Sumans seit Tagen von Düften unbelastete Nase reagierte demnach äußerst empfindlich, als man ihn nun von Bord führte. Es begann damit, dass Suman spürte, dass sich die Luft auf seiner Haut kühler und leicht feucht anfühlte. Er musste sich im Freien befinden, was ein erster tiefer Atemzug sofort bestätigte. Trotz des Stoffsacks über seinem Kopf roch die Luft vergleichsweise frisch und lebendig, wenn auch nicht sonderlich gut. Es roch nach Hafen, einem Seehafen, um genau zu sein, wie der leicht salzige Geschmack bewies. Das war aber nur der erste Eindruck, die Luft hielt noch ganz andere Informationen bereit. Eine unverkennbar ölige Note sprach sehr dafür, dass es sich um einen Umschlaghafen für derartige Stoffe handelte. Damit schieden alle kleineren Häfen aus. Doch da war noch mehr, ein Geschmack, den jeder andere wahrscheinlich gar nicht bemerkt hätte und selbst Suman fast entgangen wäre. Müsste Suman den Geschmack beschreiben, hätte er von etwas grauem, schmierigen und süßlich, bitterem gesprochen. Wenn sich sein PDA-Implantat nicht irrte, gab es nur fünf Orte an der Westküste, an denen man etwas derartiges riechen konnte, wovon zwei gleich ausgeschlossen werden konnten, da für sie die Luft zu kühl war. Blieben drei, hätte sich Suman nicht die Mühe gemacht, sich die Manöver des Schiffes bis zum Anlegen einzuprägen. Verglich man beides miteinander, blieb nur ein Ort, an dem er sich befinden konnte, nämlich in Tharbad.

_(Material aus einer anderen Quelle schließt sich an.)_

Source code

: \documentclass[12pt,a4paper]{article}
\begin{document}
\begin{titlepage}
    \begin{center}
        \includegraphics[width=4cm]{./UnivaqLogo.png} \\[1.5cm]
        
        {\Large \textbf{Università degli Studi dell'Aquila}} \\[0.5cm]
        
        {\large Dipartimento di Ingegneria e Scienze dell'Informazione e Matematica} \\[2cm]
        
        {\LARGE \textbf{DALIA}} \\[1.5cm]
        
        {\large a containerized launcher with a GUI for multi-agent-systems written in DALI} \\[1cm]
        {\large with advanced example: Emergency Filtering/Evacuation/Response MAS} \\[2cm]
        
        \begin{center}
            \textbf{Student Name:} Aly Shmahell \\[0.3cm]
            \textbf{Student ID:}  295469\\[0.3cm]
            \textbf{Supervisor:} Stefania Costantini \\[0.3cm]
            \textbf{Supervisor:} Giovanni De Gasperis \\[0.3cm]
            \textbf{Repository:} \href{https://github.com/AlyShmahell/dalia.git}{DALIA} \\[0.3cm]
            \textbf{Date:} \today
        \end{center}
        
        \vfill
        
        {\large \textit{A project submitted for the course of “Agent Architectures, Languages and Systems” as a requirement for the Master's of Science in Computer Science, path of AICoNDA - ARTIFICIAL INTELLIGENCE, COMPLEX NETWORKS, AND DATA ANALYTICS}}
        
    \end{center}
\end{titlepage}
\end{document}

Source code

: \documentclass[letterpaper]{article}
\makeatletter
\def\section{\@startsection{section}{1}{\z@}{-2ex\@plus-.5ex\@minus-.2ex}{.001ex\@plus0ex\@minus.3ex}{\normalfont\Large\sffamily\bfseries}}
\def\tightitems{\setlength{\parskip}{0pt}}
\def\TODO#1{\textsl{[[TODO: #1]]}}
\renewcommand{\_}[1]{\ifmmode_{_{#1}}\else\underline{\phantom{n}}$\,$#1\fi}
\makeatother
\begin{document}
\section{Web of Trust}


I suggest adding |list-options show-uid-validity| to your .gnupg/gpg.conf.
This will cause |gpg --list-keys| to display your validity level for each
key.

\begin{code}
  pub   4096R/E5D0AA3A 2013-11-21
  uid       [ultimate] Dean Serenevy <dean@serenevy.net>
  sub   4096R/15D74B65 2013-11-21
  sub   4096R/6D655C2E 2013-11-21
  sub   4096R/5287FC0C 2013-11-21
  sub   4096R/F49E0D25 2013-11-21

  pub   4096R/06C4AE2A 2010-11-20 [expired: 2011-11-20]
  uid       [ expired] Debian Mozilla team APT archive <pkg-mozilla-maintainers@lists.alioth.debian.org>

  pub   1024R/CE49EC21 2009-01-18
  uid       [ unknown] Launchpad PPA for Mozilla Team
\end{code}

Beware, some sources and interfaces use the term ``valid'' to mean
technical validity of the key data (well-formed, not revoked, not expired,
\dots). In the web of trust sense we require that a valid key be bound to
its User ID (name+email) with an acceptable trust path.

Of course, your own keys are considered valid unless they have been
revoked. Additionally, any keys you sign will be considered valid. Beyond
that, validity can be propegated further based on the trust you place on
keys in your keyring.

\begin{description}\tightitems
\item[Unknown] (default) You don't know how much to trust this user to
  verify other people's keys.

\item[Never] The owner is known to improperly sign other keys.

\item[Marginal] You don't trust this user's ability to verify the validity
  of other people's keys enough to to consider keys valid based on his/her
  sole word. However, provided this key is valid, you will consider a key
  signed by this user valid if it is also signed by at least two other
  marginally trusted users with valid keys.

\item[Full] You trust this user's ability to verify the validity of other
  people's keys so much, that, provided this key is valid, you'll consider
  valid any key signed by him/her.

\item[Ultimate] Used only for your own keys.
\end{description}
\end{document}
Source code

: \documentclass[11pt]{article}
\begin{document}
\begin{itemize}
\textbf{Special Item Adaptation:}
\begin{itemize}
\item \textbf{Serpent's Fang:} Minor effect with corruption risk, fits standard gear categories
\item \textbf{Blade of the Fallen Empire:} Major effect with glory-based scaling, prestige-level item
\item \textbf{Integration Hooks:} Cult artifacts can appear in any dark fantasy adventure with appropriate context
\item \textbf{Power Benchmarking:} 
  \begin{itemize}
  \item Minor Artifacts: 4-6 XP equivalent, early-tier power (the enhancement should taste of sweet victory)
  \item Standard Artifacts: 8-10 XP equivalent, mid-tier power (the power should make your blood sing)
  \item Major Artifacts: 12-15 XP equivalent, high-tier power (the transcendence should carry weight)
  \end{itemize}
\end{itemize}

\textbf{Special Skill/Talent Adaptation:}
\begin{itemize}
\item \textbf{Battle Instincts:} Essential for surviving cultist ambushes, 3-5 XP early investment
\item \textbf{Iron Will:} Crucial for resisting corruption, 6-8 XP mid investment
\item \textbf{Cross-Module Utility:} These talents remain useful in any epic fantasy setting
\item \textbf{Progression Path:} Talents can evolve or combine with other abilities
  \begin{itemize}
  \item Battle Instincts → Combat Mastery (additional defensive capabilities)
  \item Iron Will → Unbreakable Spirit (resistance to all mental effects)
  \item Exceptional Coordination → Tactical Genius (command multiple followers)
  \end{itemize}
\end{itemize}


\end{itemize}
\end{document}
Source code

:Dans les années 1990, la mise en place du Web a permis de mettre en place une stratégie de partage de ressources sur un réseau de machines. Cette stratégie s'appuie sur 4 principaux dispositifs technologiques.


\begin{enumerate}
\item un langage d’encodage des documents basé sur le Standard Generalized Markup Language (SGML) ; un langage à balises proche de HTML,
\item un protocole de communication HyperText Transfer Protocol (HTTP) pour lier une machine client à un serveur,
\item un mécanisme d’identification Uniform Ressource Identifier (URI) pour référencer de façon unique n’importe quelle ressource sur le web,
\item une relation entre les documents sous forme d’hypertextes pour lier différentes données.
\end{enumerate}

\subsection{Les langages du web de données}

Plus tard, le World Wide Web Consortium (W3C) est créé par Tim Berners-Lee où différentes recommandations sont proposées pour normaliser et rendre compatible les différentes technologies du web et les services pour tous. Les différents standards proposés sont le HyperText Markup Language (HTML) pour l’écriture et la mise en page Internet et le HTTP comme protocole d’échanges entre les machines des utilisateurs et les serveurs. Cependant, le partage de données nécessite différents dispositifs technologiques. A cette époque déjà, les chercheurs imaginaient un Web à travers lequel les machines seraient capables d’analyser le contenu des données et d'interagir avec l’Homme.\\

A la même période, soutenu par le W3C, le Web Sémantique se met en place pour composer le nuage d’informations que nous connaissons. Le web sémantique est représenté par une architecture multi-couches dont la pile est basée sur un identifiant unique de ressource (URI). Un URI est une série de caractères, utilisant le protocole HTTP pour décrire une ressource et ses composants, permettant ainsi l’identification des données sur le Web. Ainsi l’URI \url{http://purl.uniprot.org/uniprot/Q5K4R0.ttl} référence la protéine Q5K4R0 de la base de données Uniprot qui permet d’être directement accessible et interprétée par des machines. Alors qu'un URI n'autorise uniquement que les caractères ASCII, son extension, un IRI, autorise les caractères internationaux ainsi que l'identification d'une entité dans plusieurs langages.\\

Diese Erkenntnis empfand Suman als gleichermaßen ernüchternd als auch beunruhigend. Ernüchternd, weil Tharbad von Anfang an das plausibelste Ziel seiner unfreiwilligen Reise darstellte und sogar von seinen Wächtern auf dem Schnellboot erwähnt wurde. Beunruhigend, weil sich dann die Frage stellte, warum jemand so viel Aufwand trieb, ihn sowohl von Tingalen abzuschirmen als auch verhinderte, dass er sah, wo er sich befand. Letzteres war auf extrem besorgniserregende Weise absurd, da Suman wusste, wo er sich befand und derjenige, der ihn gefangen hielt, ebenfalls wissen musste, dass Suman es wusste. Dies konnte eigentlich nur eins bedeuten: Zu wissen, dass er sich in Tharbad befand, war unwichtig. Es ging darum, wo er sich in Tharbad befand.
»Wo sind wir hier?«
Wir hatten das Wasserwerk des Barad Bauls hinter uns gelassen. Wenn man einmal davon ab sah, dass es sich bei dem Gebäude um einen grausamen Kerker handelte, war dessen Technik schon beeindruckend. Während in Daelbar unsere Drachen in Heizkraftwerken für Wärme und Behaglichkeit sorgten, nutzte man im Barad Baul die Hitze der Thermalquellen. Vom Pumpenraum schlängelte sich daher nicht nur ein Gang durch die Untergeschosse des Turms sondern auch ein Wirrwarr dicker Rohrleitungen.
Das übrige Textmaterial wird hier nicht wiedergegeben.